[What you have to do]: Pictures excluded, return the lines below from the first through the line holding "A pesar de que cumplimos".

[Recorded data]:
- Opening Delimiter -

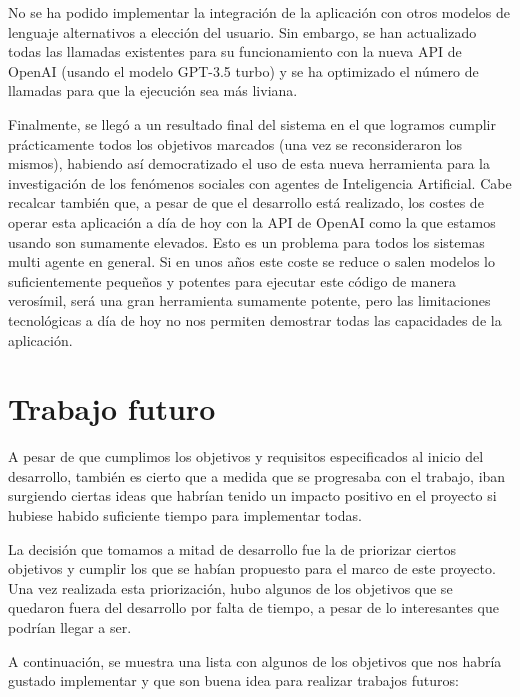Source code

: No se ha podido implementar la integración de la aplicación con otros modelos de lenguaje alternativos a elección del usuario. Sin embargo, se han actualizado todas las llamadas existentes para su funcionamiento con la nueva API de OpenAI (usando el modelo GPT-3.5 turbo) y se ha optimizado el número de llamadas para que la ejecución sea más liviana.

Finalmente, se llegó a un resultado final del sistema en el que logramos cumplir prácticamente todos los objetivos marcados (una vez se reconsideraron los mismos), habiendo así democratizado el uso de esta nueva herramienta para la investigación de los fenómenos sociales con agentes de Inteligencia Artificial. Cabe recalcar también que, a pesar de que el desarrollo está realizado, los costes de operar esta aplicación a día de hoy con la API de OpenAI como la que estamos usando son sumamente elevados. Esto es un problema para todos los sistemas multi agente en general. Si en unos años este coste se reduce o salen modelos lo suficientemente pequeños y potentes para ejecutar este código de manera verosímil, será una gran herramienta sumamente potente, pero las limitaciones tecnológicas a día de hoy no nos permiten demostrar todas las capacidades de la aplicación.

\section{Trabajo futuro}

A pesar de que cumplimos los objetivos y requisitos especificados al inicio del desarrollo, también es cierto que a medida que se progresaba con el trabajo, iban surgiendo ciertas ideas que habrían tenido un impacto positivo en el proyecto si hubiese habido suficiente tiempo para implementar todas.

La decisión que tomamos a mitad de desarrollo fue la de priorizar ciertos objetivos y cumplir los que se habían propuesto para el marco de este proyecto. Una vez realizada esta priorización, hubo algunos de los objetivos que se quedaron fuera del desarrollo por falta de tiempo, a pesar de lo interesantes que podrían llegar a ser.

A continuación, se muestra una lista con algunos de los objetivos que nos habría gustado implementar y que son buena idea para realizar trabajos futuros:

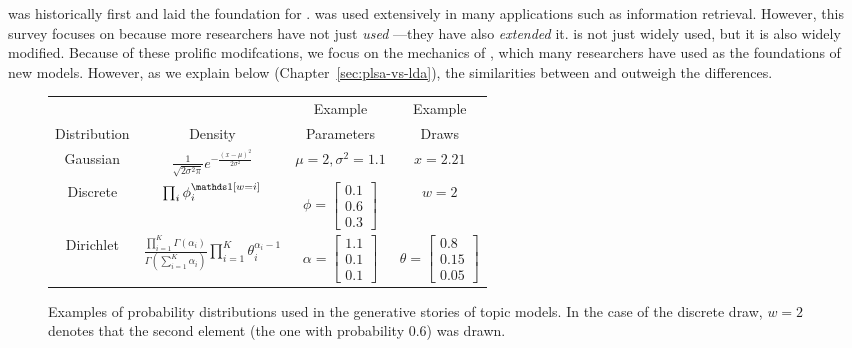\plsa{} was historically first and laid the foundation for .
\plsa{} was used extensively in many applications such as information
retrieval.  However, this survey focuses on  because more
researchers have not just \emph{used} ---they have also
\emph{extended} it.   is not just widely used, but it is also
widely modified.  Because of these prolific modifcations, we focus on the mechanics of , which many
researchers have used as the foundations of new models.  However, as
we explain below (Chapter~\ref{sec:plsa-vs-lda}), the similarities
between \plsa{} and  outweigh the differences.

\begin{figure}
\small
{}
  \begin{tabular}{cccc}
\hline
\rowcolor{gray!50}
 & & Example & Example \\
\rowcolor{gray!50}
    Distribution & Density & Parameters & Draws \\
    \hline \hline
    Gaussian  & $\frac{1}{\sqrt{2 \sigma^2 \pi}} e^{- \frac{(x-\mu)^2}{2 \sigma^2}}$ & $\mu=2, \sigma^2=1.1$ & $x=2.21$\\
    Discrete  & $\prod_i \phi_i^{\ind{w=i}}$ & $\phi=\begin{bmatrix}
           0.1 \\
           0.6 \\
           0.3 
         \end{bmatrix}$
                                                & $w=2$ \\
   Dirichlet & $\frac{\prod_{i=1}^K \Gamma(\alpha_i)}{\Gamma \left( \sum_{i=1}^K \alpha_i \right)} \prod_{i=1}^K \theta_i^{\alpha_i - 1} $ & $\alpha = \begin{bmatrix}
           1.1 \\
           0.1 \\
           0.1 
         \end{bmatrix}$  & $\theta = \begin{bmatrix}
           0.8 \\
           0.15 \\
           0.05 
         \end{bmatrix}$ \\
     \hline
  \end{tabular}
  \caption{Examples of probability distributions used in the
    generative stories of topic models.  In the case of the discrete
    draw, $w=2$ denotes that the second element (the one with
    probability $0.6$) was drawn.}
  \label{fig:distribution_examples}
\end{figure}

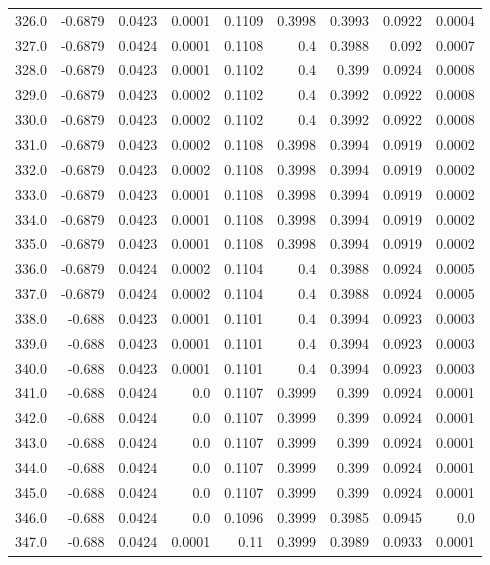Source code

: \begin{longtable}{lrrrrrrrr}
326.0 & -0.6879 & 0.0423 & 0.0001 & 0.1109 & 0.3998 & 0.3993 & 0.0922 & 0.0004 \\
327.0 & -0.6879 & 0.0424 & 0.0001 & 0.1108 & 0.4 & 0.3988 & 0.092 & 0.0007 \\
328.0 & -0.6879 & 0.0423 & 0.0001 & 0.1102 & 0.4 & 0.399 & 0.0924 & 0.0008 \\
329.0 & -0.6879 & 0.0423 & 0.0002 & 0.1102 & 0.4 & 0.3992 & 0.0922 & 0.0008 \\
330.0 & -0.6879 & 0.0423 & 0.0002 & 0.1102 & 0.4 & 0.3992 & 0.0922 & 0.0008 \\
331.0 & -0.6879 & 0.0423 & 0.0002 & 0.1108 & 0.3998 & 0.3994 & 0.0919 & 0.0002 \\
332.0 & -0.6879 & 0.0423 & 0.0002 & 0.1108 & 0.3998 & 0.3994 & 0.0919 & 0.0002 \\
333.0 & -0.6879 & 0.0423 & 0.0001 & 0.1108 & 0.3998 & 0.3994 & 0.0919 & 0.0002 \\
334.0 & -0.6879 & 0.0423 & 0.0001 & 0.1108 & 0.3998 & 0.3994 & 0.0919 & 0.0002 \\
335.0 & -0.6879 & 0.0423 & 0.0001 & 0.1108 & 0.3998 & 0.3994 & 0.0919 & 0.0002 \\
336.0 & -0.6879 & 0.0424 & 0.0002 & 0.1104 & 0.4 & 0.3988 & 0.0924 & 0.0005 \\
337.0 & -0.6879 & 0.0424 & 0.0002 & 0.1104 & 0.4 & 0.3988 & 0.0924 & 0.0005 \\
338.0 & -0.688 & 0.0423 & 0.0001 & 0.1101 & 0.4 & 0.3994 & 0.0923 & 0.0003 \\
339.0 & -0.688 & 0.0423 & 0.0001 & 0.1101 & 0.4 & 0.3994 & 0.0923 & 0.0003 \\
340.0 & -0.688 & 0.0423 & 0.0001 & 0.1101 & 0.4 & 0.3994 & 0.0923 & 0.0003 \\
341.0 & -0.688 & 0.0424 & 0.0 & 0.1107 & 0.3999 & 0.399 & 0.0924 & 0.0001 \\
342.0 & -0.688 & 0.0424 & 0.0 & 0.1107 & 0.3999 & 0.399 & 0.0924 & 0.0001 \\
343.0 & -0.688 & 0.0424 & 0.0 & 0.1107 & 0.3999 & 0.399 & 0.0924 & 0.0001 \\
344.0 & -0.688 & 0.0424 & 0.0 & 0.1107 & 0.3999 & 0.399 & 0.0924 & 0.0001 \\
345.0 & -0.688 & 0.0424 & 0.0 & 0.1107 & 0.3999 & 0.399 & 0.0924 & 0.0001 \\
346.0 & -0.688 & 0.0424 & 0.0 & 0.1096 & 0.3999 & 0.3985 & 0.0945 & 0.0 \\
347.0 & -0.688 & 0.0424 & 0.0001 & 0.11 & 0.3999 & 0.3989 & 0.0933 & 0.0001 \\

\end{longtable}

- Closing Delimiter -

[Exercise answer]:
Source code

: No se ha podido implementar la integración de la aplicación con otros modelos de lenguaje alternativos a elección del usuario. Sin embargo, se han actualizado todas las llamadas existentes para su funcionamiento con la nueva API de OpenAI (usando el modelo GPT-3.5 turbo) y se ha optimizado el número de llamadas para que la ejecución sea más liviana.

Finalmente, se llegó a un resultado final del sistema en el que logramos cumplir prácticamente todos los objetivos marcados (una vez se reconsideraron los mismos), habiendo así democratizado el uso de esta nueva herramienta para la investigación de los fenómenos sociales con agentes de Inteligencia Artificial. Cabe recalcar también que, a pesar de que el desarrollo está realizado, los costes de operar esta aplicación a día de hoy con la API de OpenAI como la que estamos usando son sumamente elevados. Esto es un problema para todos los sistemas multi agente en general. Si en unos años este coste se reduce o salen modelos lo suficientemente pequeños y potentes para ejecutar este código de manera verosímil, será una gran herramienta sumamente potente, pero las limitaciones tecnológicas a día de hoy no nos permiten demostrar todas las capacidades de la aplicación.

\section{Trabajo futuro}

A pesar de que cumplimos los objetivos y requisitos especificados al inicio del desarrollo, también es cierto que a medida que se progresaba con el trabajo, iban surgiendo ciertas ideas que habrían tenido un impacto positivo en el proyecto si hubiese habido suficiente tiempo para implementar todas.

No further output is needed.